As a replacement for multi-day oral administration, the researchers used nanoparticles for sustained POG release. Once injected into the site of the future injury, POG was gradually released from the nanoparticles over the course of two weeks. “Both the systemic administration of POG and the local delivery of POG nanoparticles”, the researchers wrote, “effectively enhanced the healing capacity of partial transection in aged rat tendons by enhancing rTSPC stemness, rejuvenating senescent phenotypes, and suppressing inflammatory progression.”
Increase in autophagy via mTOR downregulation
Finally, the researchers ran a series of experiments to investigate POG’s mechanism of action. RNA analysis revealed that the treatment downregulated several aging-related pathways, most notably NF-κB and mTOR. Since mTOR negatively regulates autophagy, which is also impaired in senescent cells, the researchers investigated the effect of POG on autophagy and found that POG increased autophagic flux and improved aberrant protein clearing. When the researchers knocked out a crucial autophagy-related gene, this abrogated POG’s effect, showing that POG indeed works via improvement of autophagy.

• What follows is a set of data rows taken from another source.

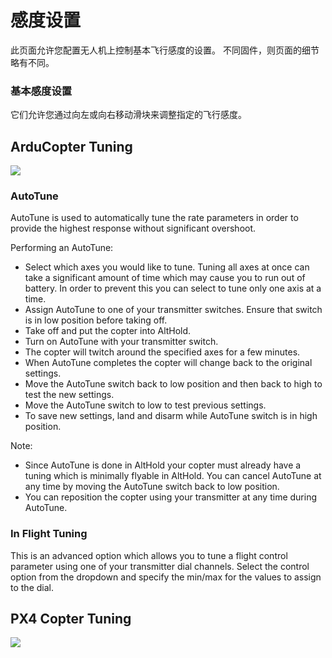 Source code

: # 感度设置

此页面允许您配置无人机上控制基本飞行感度的设置。 不同固件，则页面的细节略有不同。

### 基本感度设置

它们允许您通过向左或向右移动滑块来调整指定的飞行感度。

## ArduCopter Tuning

![](APMTuningCopter.jpg)

### AutoTune

AutoTune is used to automatically tune the rate parameters in order to provide the highest response without significant overshoot.

Performing an AutoTune:

* Select which axes you would like to tune. Tuning all axes at once can take a significant amount of time which may cause you to run out of battery. In order to prevent this you can select to tune only one axis at a time. 
* Assign AutoTune to one of your transmitter switches. Ensure that switch is in low position before taking off.
* Take off and put the copter into AltHold.
* Turn on AutoTune with your transmitter switch.
* The copter will twitch around the specified axes for a few minutes.
* When AutoTune completes the copter will change back to the original settings.
* Move the AutoTune switch back to low position and then back to high to test the new settings.
* Move the AutoTune switch to low to test previous settings.
* To save new settings, land and disarm while AutoTune switch is in high position.

Note:

* Since AutoTune is done in AltHold your copter must already have a tuning which is minimally flyable in AltHold.
You can cancel AutoTune at any time by moving the AutoTune switch back to low position.
* You can reposition the copter using your transmitter at any time during AutoTune.

### In Flight Tuning

This is an advanced option which allows you to tune a flight control parameter using one of your transmitter dial channels. Select the control option from the dropdown and specify the min/max for the values to assign to the dial.

## PX4 Copter Tuning

![](PX4TuningCopter.jpg)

Since rodents are less than ideal models for human aging, the researchers also experimented in vitro with human TSPCs. The results were largely the same, including improvement in stemness and regeneration capacity, downregulation of mTOR, and increased autophagy. This improves the chances that POG therapy can be translated to humans.

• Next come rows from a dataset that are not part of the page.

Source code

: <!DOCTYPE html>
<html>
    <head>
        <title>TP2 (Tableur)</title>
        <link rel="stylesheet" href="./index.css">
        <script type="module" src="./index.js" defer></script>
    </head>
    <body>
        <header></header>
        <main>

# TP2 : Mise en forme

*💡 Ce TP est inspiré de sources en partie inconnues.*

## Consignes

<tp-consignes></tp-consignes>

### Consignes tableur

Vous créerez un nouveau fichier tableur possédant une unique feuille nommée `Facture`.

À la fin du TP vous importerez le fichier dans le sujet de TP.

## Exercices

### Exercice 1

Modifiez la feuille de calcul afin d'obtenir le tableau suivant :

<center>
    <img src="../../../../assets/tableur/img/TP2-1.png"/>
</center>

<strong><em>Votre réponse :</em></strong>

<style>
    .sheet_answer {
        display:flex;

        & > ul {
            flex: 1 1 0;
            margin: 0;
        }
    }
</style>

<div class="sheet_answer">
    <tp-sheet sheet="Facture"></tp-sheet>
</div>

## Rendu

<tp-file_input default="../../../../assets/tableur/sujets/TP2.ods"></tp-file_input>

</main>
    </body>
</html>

In summary, this study employed a DLEPS to uncover a potential stemness-promoting drug, POG, which rescues aging-impaired TSPC stemness and functions by dual targeted inhibition of mTOR and nuclear factor-κB and activation of autophagy. The systemic administration of POG or the local delivery of POG nanoparticles restored structural and functional tendon regeneration in aged rats without transplanted cells (Fig. 8). These findings possess great translational potential for clinical tendon therapies.
 Wang, Y., Jin, S., Luo, D., He, D., Yu, M., Zhu, L., … & Liu, Y. (2023). Prim-O-glucosylcimifugin ameliorates aging-impaired endogenous tendon regeneration by rejuvenating senescent tendon stem/progenitor cells. Bone Research, 11(1), 54.
 Ackerman, J. E., Bah, I., Jonason, J. H., Buckley, M. R., & Loiselle, A. E. (2017). Aging does not alter tendon mechanical properties during homeostasis, but does impair flexor tendon healing. Journal of Orthopaedic Research, 35(12), 2716-2724.
 Gao, W., Zhang, X., Yang, W., Dou, D., Zhang, H., Tang, Y., … & Sun, T. (2019). Prim-O-glucosylcimifugin enhances the antitumour effect of PD-1 inhibition by targeting myeloid-derived suppressor cells. Journal for immunotherapy of cancer, 7, 1-15.